Pagi tadi ketika akan menyapu guguran daun tanaman pagar, saya tersadarkan satu hal: plastik yang membungkus gagang bambu untuk sapu lidi itu sobek. Saya sebetulnya sudah tahu sejak dua pekan lalu namun tak memedulikan karena bungkus tersebut hanya terkoyak sedikit.
Seperti biasa lamunan saya ke mana-mana. Misalnya, dua puluh tahun lalu, seingat saya, tak ada gagang sapu yang berbalut plastik. Adapun plastik untuk memperkuat ikatan pada simpai (Jawa: suh) baru saya perhatikan tiga tahun silam.
Di blog ini beberapa kali saya menulis ihwal sapu lidi. Dari suara sapu menggesek tanah dan bidang beton atau aspal sehingga menjadi penanda waktu sampai tetangga yang sukarela menyapu jalan untuk gerak badan.
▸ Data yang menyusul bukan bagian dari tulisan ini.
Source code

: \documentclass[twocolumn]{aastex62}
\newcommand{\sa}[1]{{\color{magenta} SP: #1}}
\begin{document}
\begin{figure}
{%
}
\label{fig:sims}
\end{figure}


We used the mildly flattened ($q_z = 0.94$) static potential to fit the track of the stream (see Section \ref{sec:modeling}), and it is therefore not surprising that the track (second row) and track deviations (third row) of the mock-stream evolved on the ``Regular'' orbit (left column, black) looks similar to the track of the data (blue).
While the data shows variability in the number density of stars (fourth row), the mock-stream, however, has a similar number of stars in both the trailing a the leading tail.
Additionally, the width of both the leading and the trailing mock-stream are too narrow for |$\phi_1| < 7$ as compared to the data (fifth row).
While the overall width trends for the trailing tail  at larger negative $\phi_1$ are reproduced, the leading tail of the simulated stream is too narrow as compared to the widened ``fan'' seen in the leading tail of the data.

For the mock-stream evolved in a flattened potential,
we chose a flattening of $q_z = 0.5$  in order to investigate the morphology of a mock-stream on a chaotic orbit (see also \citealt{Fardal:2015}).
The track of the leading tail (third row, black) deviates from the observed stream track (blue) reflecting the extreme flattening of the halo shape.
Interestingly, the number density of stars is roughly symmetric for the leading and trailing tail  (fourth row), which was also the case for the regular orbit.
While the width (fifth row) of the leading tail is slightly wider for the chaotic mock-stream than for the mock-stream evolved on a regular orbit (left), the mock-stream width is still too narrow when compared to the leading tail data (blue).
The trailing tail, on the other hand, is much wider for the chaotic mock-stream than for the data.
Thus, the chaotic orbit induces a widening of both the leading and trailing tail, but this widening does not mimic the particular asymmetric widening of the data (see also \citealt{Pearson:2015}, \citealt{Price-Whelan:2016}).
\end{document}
Sapu lidi adalah bagian dari keseharian kita karena lidi mudah didapatkan. Saya menduga setiap bangsa mengenal broomstick dengan bermacam bahan. Bahkan dongeng Barat mengenal kendaraan nenek sihir berupa sapu terbang.
Tetapi sapu lidi dalam kehidupan Indonesia modern, menurut seorang kawan, adalah barang sepele: belum tentu anak-anak dari generasi Z dan yang lebih muda tahu barang itu, apalagi menggunakannya.
Tentu saya tak sependapat. Dalam buku pelajaran juga ada. Di rumah dan sekolah mereka juga melihat orang menyapu halaman. Begitu pun di jalan setiap pagi. Malah di sekolah tertentu kadang ada kerja bakti.
Misalnya pun mereka tak tahu, masalahnya adalah kesadaran dan kepedulian. Janganlah ponsel dalam perjalanan dijadikan kambing hitam. Memang sih nada dering ponsel bisa diisi suara kambing mengembik.